PVS is a large, complex system; here we give a high level description of the language, prover, user interface, and other features of PVS. Details may be found in the documentation

The specification language of PVS is based on classical, typed higher-order logic. The base types include uninterpreted types that may be introduced by the user, and built-in types such as the booleans, integers, reals, and the ordinals up to epsilon_0; the type-constructors include functions, sets, tuples, records, enumerations, and inductively-defined abstract data types, such as lists and binary trees, and coinductively-defined abstract data types such as streams. Predicate subtypes and dependent types can be used to introduce constraints, such as the type of prime numbers or order-preserving maps. These constrained types may incur proof obligations (called type-correctness conditions or TCCs) during typechecking, but greatly increase the expressiveness and naturalness of specifications. In practice, most of the obligations are discharged automatically by the theorem prover. PVS specifications are organized into parameterized theories that may contain assumptions, definitions, axioms, and theorems. Parameters can include constants, types, and theory instances. Theory interpretations are used to instantiate the declared types and constants in a theory with definitions. Theory interpretations can be used for exhibiting models for an axiomatic theory and to refine a abstract theory in terms of a concrete one. Definitions are guaranteed to be conservative extensions; to ensure this, recursive function definitions generate termination proof obligations. Inductively-defined relations are also supported. PVS expressions provide the usual arithmetic and logical operators, function application, lambda abstraction, and quantifiers, within a natural syntax. Names may be freely overloaded, including those of the built-in operators such as AND and +. Tabular specifications of the kind advocated by Parnas are supported, with automated checks for disjointness and coverage of conditions. An extensive prelude of built-in theories provides hundreds of useful definitions and lemmas; user-contributed libraries provide many more.

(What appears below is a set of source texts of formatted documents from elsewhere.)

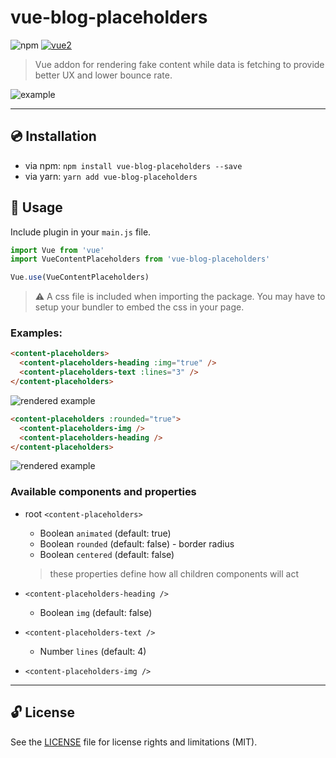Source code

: # vue-blog-placeholders

![npm](https://img.shields.io/npm/v/vue-blog-placeholders.svg)
[![vue2](https://img.shields.io/badge/vue-2.x-brightgreen.svg)](https://vuejs.org/)

> Vue addon for rendering fake content while data is fetching to provide better UX and lower bounce rate.

![example](https://i.imgur.com/JQlFjsS.gif)

---

## :cd: Installation

* via npm: `npm install vue-blog-placeholders --save`
* via yarn: `yarn add vue-blog-placeholders`

## :rocket: Usage

Include plugin in your `main.js` file.

```javascript
import Vue from 'vue'
import VueContentPlaceholders from 'vue-blog-placeholders'

Vue.use(VueContentPlaceholders)
```

> ⚠️ A css file is included when importing the package. You may have to setup your bundler to embed the css in your page.

### Examples:

```html
<content-placeholders>
  <content-placeholders-heading :img="true" />
  <content-placeholders-text :lines="3" />
</content-placeholders>
```

![rendered example](https://i.imgur.com/LWfqxUe.png)

```html
<content-placeholders :rounded="true">
  <content-placeholders-img />
  <content-placeholders-heading />
</content-placeholders>
```

![rendered example](https://i.imgur.com/NBb6ZB7.png)

### Available components and properties

* root `<content-placeholders>`
  * Boolean `animated` (default: true)
  * Boolean `rounded` (default: false) - border radius
  * Boolean `centered` (default: false)
  > these properties define how all children components will act


* `<content-placeholders-heading />`
  * Boolean `img` (default: false)


* `<content-placeholders-text />`
  * Number `lines` (default: 4)


* `<content-placeholders-img />`

---

## 🔓 License

See the [LICENSE](LICENSE.md) file for license rights and limitations (MIT).
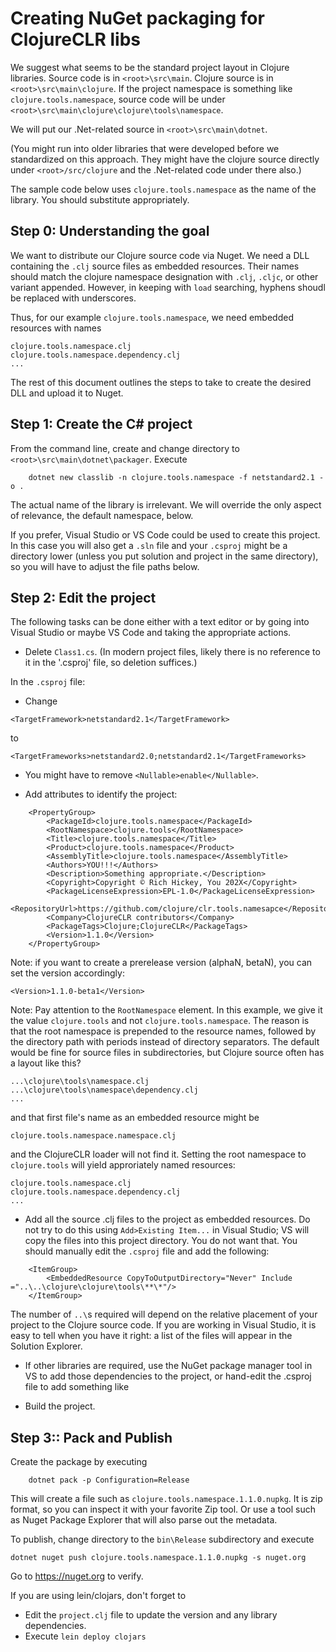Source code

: # Creating NuGet packaging for ClojureCLR libs

We suggest what seems to be the standard project layout in Clojure libraries.  Source code is in `<root>\src\main`.  Clojure source is in `<root>\src\main\clojure`. 
 If the project namespace is something like `clojure.tools.namespace`, source code will be under `<root>\src\main\clojure\clojure\tools\namespace`. 

 We will put our .Net-related source in `<root>\src\main\dotnet`.

(You might run into older libraries that were developed before we standardized on this approach.  They might have the clojure source directly under `<root>/src/clojure` and the .Net-related code under there also.)

The sample code below uses `clojure.tools.namespace` as the name of the library.  You should substitute appropriately.

## Step 0: Understanding the goal

We want to distribute our Clojure source code via Nuget.  We need a DLL containing the `.clj` source files as embedded resources.  Their names should match the clojure namespace designation with `.clj`, `.cljc`, or other variant appended.  However, in keeping with `load` searching, hyphens shoudl be replaced with underscores.

Thus, for our example `clojure.tools.namespace`, we need embedded resources with names

```
clojure.tools.namespace.clj
clojure.tools.namespace.dependency.clj
...
```

The rest of this document outlines the steps to take to create the desired DLL and upload it to Nuget.

## Step 1: Create the C# project

From the command line, create and change directory to `<root>\src\main\dotnet\packager`. Execute

```
	dotnet new classlib -n clojure.tools.namespace -f netstandard2.1 -o . 
```
The actual name of the library is irrelevant.  We will override the only aspect of relevance, the default namespace, below.

If you prefer, Visual Studio or VS Code could be used to create this project.  In this case you will also get a `.sln` file and your `.csproj` might be a directory lower (unless you put solution and project in the same directory), so you will have to adjust the file paths below.

## Step 2: Edit the project
	
The following tasks can be done either with a text editor or by going into Visual Studio or maybe VS Code and taking the appropriate actions.

* Delete `Class1.cs`. (In modern project files, likely there is no reference to it in the '.csproj' file, so deletion suffices.)
	
In the `.csproj` file:

* Change 

```
<TargetFramework>netstandard2.1</TargetFramework>
```
 
 to 
 
 ```
 <TargetFrameworks>netstandard2.0;netstandard2.1</TargetFrameworks>
 ```

 * You might have to remove `<Nullable>enable</Nullable>`.

* Add attributes to identify the project:

```
	<PropertyGroup>
		<PackageId>clojure.tools.namespace</PackageId>
		<RootNamespace>clojure.tools</RootNamespace>		
		<Title>clojure.tools.namespace</Title>
		<Product>clojure.tools.namespace</Product>
		<AssemblyTitle>clojure.tools.namespace</AssemblyTitle>
		<Authors>YOU!!!</Authors>
		<Description>Something appropriate.</Description>
		<Copyright>Copyright © Rich Hickey, You 202X</Copyright>
		<PackageLicenseExpression>EPL-1.0</PackageLicenseExpression>
		<RepositoryUrl>https://github.com/clojure/clr.tools.namesapce</RepositoryUrl>
		<Company>ClojureCLR contributors</Company>
		<PackageTags>Clojure;ClojureCLR</PackageTags>
		<Version>1.1.0</Version> 
	</PropertyGroup>
```
	
Note: if you want to create a prerelease version (alphaN, betaN), you can set the version accordingly:

```
<Version>1.1.0-beta1</Version> 
```

Note: Pay attention to the `RootNamespace` element.  In this example, we give it the value `clojure.tools` and not `clojure.tools.namespace`.  The reason is that the root namespace is prepended to the resource names, followed by the directory path with periods instead of directory separators.  The default would be fine for source files in subdirectories, but Clojure source often has a layout like this?

```
...\clojure\tools\namespace.clj
...\clojure\tools\namespace\dependency.clj
...
```

and that first file's name as an embedded resource might be

```
clojure.tools.namespace.namespace.clj
```

and the ClojureCLR loader will not find it. Setting the root namespace to `clojure.tools` will yield approriately named resources:


```
clojure.tools.namespace.clj
clojure.tools.namespace.dependency.clj
...
```


* Add all the source .clj files to the project as embedded resources.   Do not try to do this using `Add>Existing Item...` in Visual Studio; VS will copy the files into this project directory.  You do not want that. You should manually edit the `.csproj` file and add the following:  

```
	<ItemGroup>
		<EmbeddedResource CopyToOutputDirectory="Never" Include ="..\..\clojure\clojure\tools\**\*"/>
	</ItemGroup>
```

The number of `..\`s required will depend on the relative placement of your project to the Clojure source code.  If you are working in Visual Studio, it is easy to tell when you have it right:  a list of the files will appear in the Solution Explorer.

* If other libraries are required, use the NuGet package manager tool in VS to add those dependencies to the project, or hand-edit the .csproj file to add something like

	<ItemGroup>
		<PackageReference Include="clr.tools.reader" Version="1.3.4" />
	</ItemGroup>
	
		
* Build the project.


## Step 3:: Pack and Publish

Create the package by executing

```
    dotnet pack -p Configuration=Release
```	

This will create a file such as `clojure.tools.namespace.1.1.0.nupkg`.  It is zip format, so you can inspect it with your favorite Zip tool.  Or use a tool such as Nuget Package Explorer that will also parse out the metadata.

To publish, change directory to the `bin\Release` subdirectory and execute

```
dotnet nuget push clojure.tools.namespace.1.1.0.nupkg -s nuget.org
```

Go to https://nuget.org to verify.

If you are using lein/clojars, don't forget to

* Edit the `project.clj` file to update the version and any library dependencies.
* Execute  `lein deploy clojars`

The PVS theorem prover provides a collection of powerful primitive inference procedures that are applied interactively under user guidance within a sequent calculus framework. The primitive inferences include propositional and quantifier rules, induction, rewriting, simplification using decision procedures for equality and linear arithmetic, data and predicate abstraction, and symbolic model checking. The implementations of these primitive inferences are optimised for large proofs: for example, propositional simplification uses BDDs, and auto-rewrites are cached for efficiency. User-defined procedures can combine these primitive inferences to yield higher-level proof strategies. There is a synergistic interaction between the PVS language features and the prover so that the type information associated with a term is exploited by the inference mechanisms, and conversely, the automation in the prover is helpful in automatically discharging TCCs. Proofs yield scripts that can be edited, attached to additional formulas, and rerun. This allows many similar theorems to be proved efficiently, permits proofs to be adjusted economically to follow changes in requirements or design, and encourages the development of readable proofs.

PVS includes a BDD-based decision procedure for the relational mu-calculus and thereby provides an experimental integration between theorem proving and CTL model checking. PVS has recently been extended to use the Yices SMT solver as an endgame prover and an infinite-state bounded model checker, the PVSio framework for evaluating ground PVS expressions, and a random testing capability that can be used during proofs.

PVS provides a suite of tools for non-interactive proof checking. These tools enable a semi-literate proving style where specification and proof scripts reside in the same file (as it is done in Coq and other proof assistants).

These tools include:

- A proof scripting language for writing proofs within pvs files
- Emacs commands for installing proof scripts in proofs and for extracting proof scripts from proofs
- The command line utility proveit to re-prove theories in batch mode
- The command line utility provethem to re-prove libraries (collection of theories) in batch mode

PVSio is the animation environment of PVS, provided by NASA Langley. It is built into PVS, on top of the ground evaluator, which generates Common Lisp code from PVS functional specifications to evaluate ground expressions within the underlying PVS Common Lisp environment. PVSio provides a predefined library of imperative programming language features such as side effects, unbounded loops, input/output operations, floating point arithmetic, exception handling, pretty printing, and parsing.

The current version of PVSio provides:

- A standard library of semantic attachments.
- A high level interface for writing user-defined semantic attachments.
- A simpler Emacs interface and a stand alone Emacs-free interface to the ground evaluator.
- The proof commands
*eval-expr*and*eval-formula*that safely integrate the ground evaluator into the PVS theorem prover. These proof rules use the efficient Common Lisp code generated by the ground evaluator to simplify ground expressions in sequent formulas.

PVSio-web is a graphical environment that transforms the animation capabilities of the standard PVS theorem proving system with a sophisticated graphical front-end allowing interactive (human-computer) systems modelling and prototyping. This is not built in to PVS, see the above link for installation instructions. Using PVSio-web, one can generate and evaluate realistic interactive prototypes from formal models. PVSio-web has been successfully used over the last two years for analysing commercial medical devices, and has been used to create training material for device developers and device users. For safety-critical medical device design, PVSio-web has been used with formal methods experts and with non-technical end users, including doctors and nurses.